Quick Start Guide
There are three basic scripts in NoisyGL, namely
single_exp.py
total_exp.py
hyperparameter_opt.py
Following examples show you how to use these tools.
Run multiple Experiments and record all results in Benchmark Mode
python total_exp.py --runs 10 --methods gcn gin --datasets cora citeseer pubmed --noise_type clean uniform pair --noise_rate 0.1 0.2 --device cuda:0 --seed 3000
By running the command above, two methods ‘gcn’ and ‘gin’ will be tested on three datasets ‘cora’, ‘citeseer’, and ‘pubmed’ under different types and rates of label noise. Each experiment will run 10 times and the total results will be saved at ./log and named by the current timestamp. You can customize the combination of method, data, noise type, and noise rate by changing the corresponding arguments.
Run a Single Experiment in Debug Mode
python single_exp.py --method gcn --data cora --noise_type uniform --noise_rate 0.1 --device cuda:0 --seed 3000
This command runs a single experiment in debug mode and is usually used for debugging. By running this, detailed experiment information will be printed on the terminal, which can be used to locate the problem.

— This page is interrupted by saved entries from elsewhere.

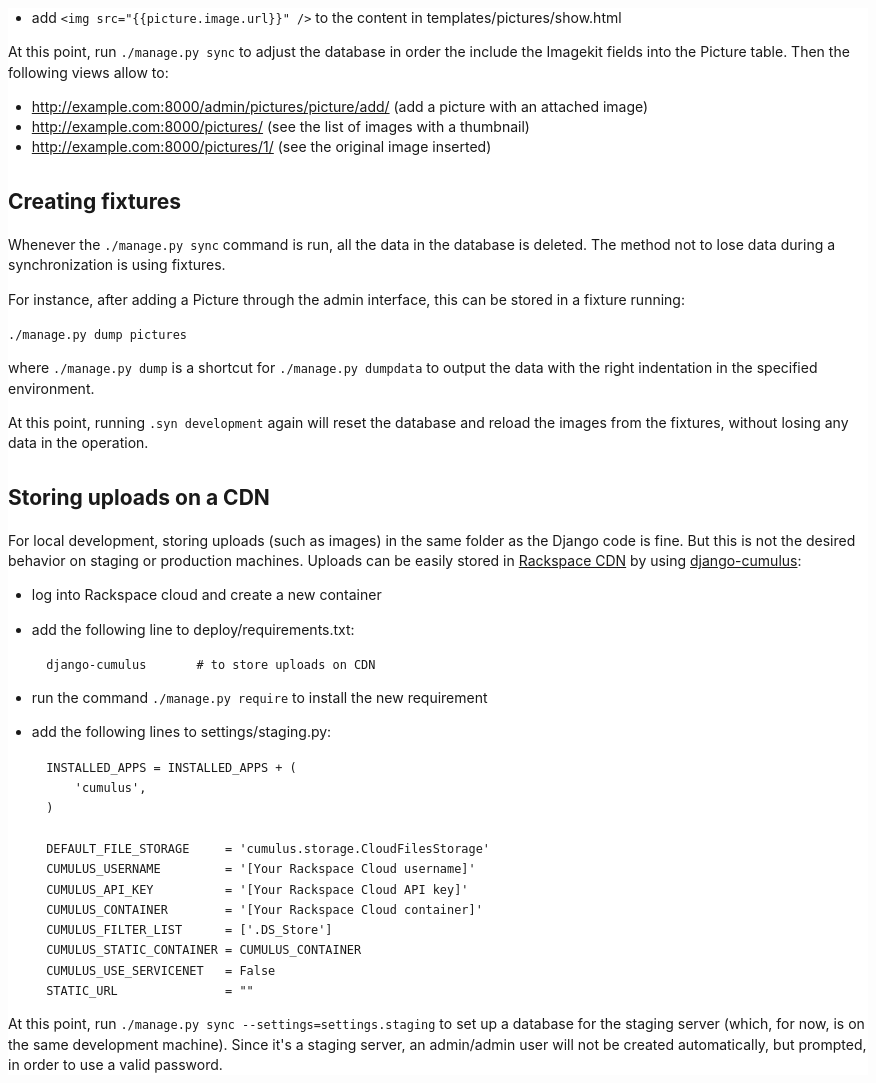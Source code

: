 * add `<img src="{{picture.image.url}}" />` to the content in templates/pictures/show.html

At this point, run `./manage.py sync` to adjust the database in order the include the Imagekit fields into the Picture table. Then the following views allow to:

* http://example.com:8000/admin/pictures/picture/add/ (add a picture with an attached image)
* http://example.com:8000/pictures/ (see the list of images with a thumbnail)
* http://example.com:8000/pictures/1/ (see the original image inserted)

## Creating fixtures

Whenever the `./manage.py sync` command is run, all the data in the database is deleted. The method not to lose data during a synchronization is using fixtures.

For instance, after adding a Picture through the admin interface, this can be stored in a fixture running:

    ./manage.py dump pictures

where `./manage.py dump` is a shortcut for `./manage.py dumpdata` to output the data with the right indentation in the specified environment.

At this point, running `.syn development` again will reset the database and reload the images from the fixtures, without losing any data in the operation.

## Storing uploads on a CDN

For local development, storing uploads (such as images) in the same folder as the Django code is fine. But this is not the desired behavior on staging or production machines. Uploads can be easily stored in [Rackspace CDN](http://www.rackspace.com/cloud/) by using [django-cumulus](https://github.com/richleland/django-cumulus):

* log into Rackspace cloud and create a new container
* add the following line to deploy/requirements.txt:

        django-cumulus       # to store uploads on CDN

* run the command `./manage.py require` to install the new requirement
* add the following lines to settings/staging.py:

        INSTALLED_APPS = INSTALLED_APPS + (
            'cumulus',
        )

        DEFAULT_FILE_STORAGE     = 'cumulus.storage.CloudFilesStorage'
        CUMULUS_USERNAME         = '[Your Rackspace Cloud username]'
        CUMULUS_API_KEY          = '[Your Rackspace Cloud API key]'
        CUMULUS_CONTAINER        = '[Your Rackspace Cloud container]'
        CUMULUS_FILTER_LIST      = ['.DS_Store']
        CUMULUS_STATIC_CONTAINER = CUMULUS_CONTAINER
        CUMULUS_USE_SERVICENET   = False
        STATIC_URL               = ""

At this point, run `./manage.py sync --settings=settings.staging` to set up a database for the staging server (which, for now, is on the same development machine). Since it's a staging server, an admin/admin user will not be created automatically, but prompted, in order to use a valid password.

When design your own customized predictor, or analyze the intermediate state of the model, you can create code blocks that only execute in debug mode in the following way:
if self.conf.training['debug']:
print("break point")
Run Hyperparameter Optimization
python hyperparam_opt.py --method gcn --data cora --noise_type uniform --noise_rate 0.1 --device cuda:0 --max_trial_number 20 --trial_concurrency 4 --port 8081 --update_config True
By running the command above, an NNI manager will run on http://localhost:8081, then automatically run 20 HPO trails, each trail call ‘single_exp.py’ with different hyperparameters. After all HPO trials are finished, a new config file with optimized hyperparameters will overwrite the original one at “./config/gcn/gcn_cora.yaml”. You can optimize hyperparameters for different methods on various datasets and noise types by changing the corresponding arguments.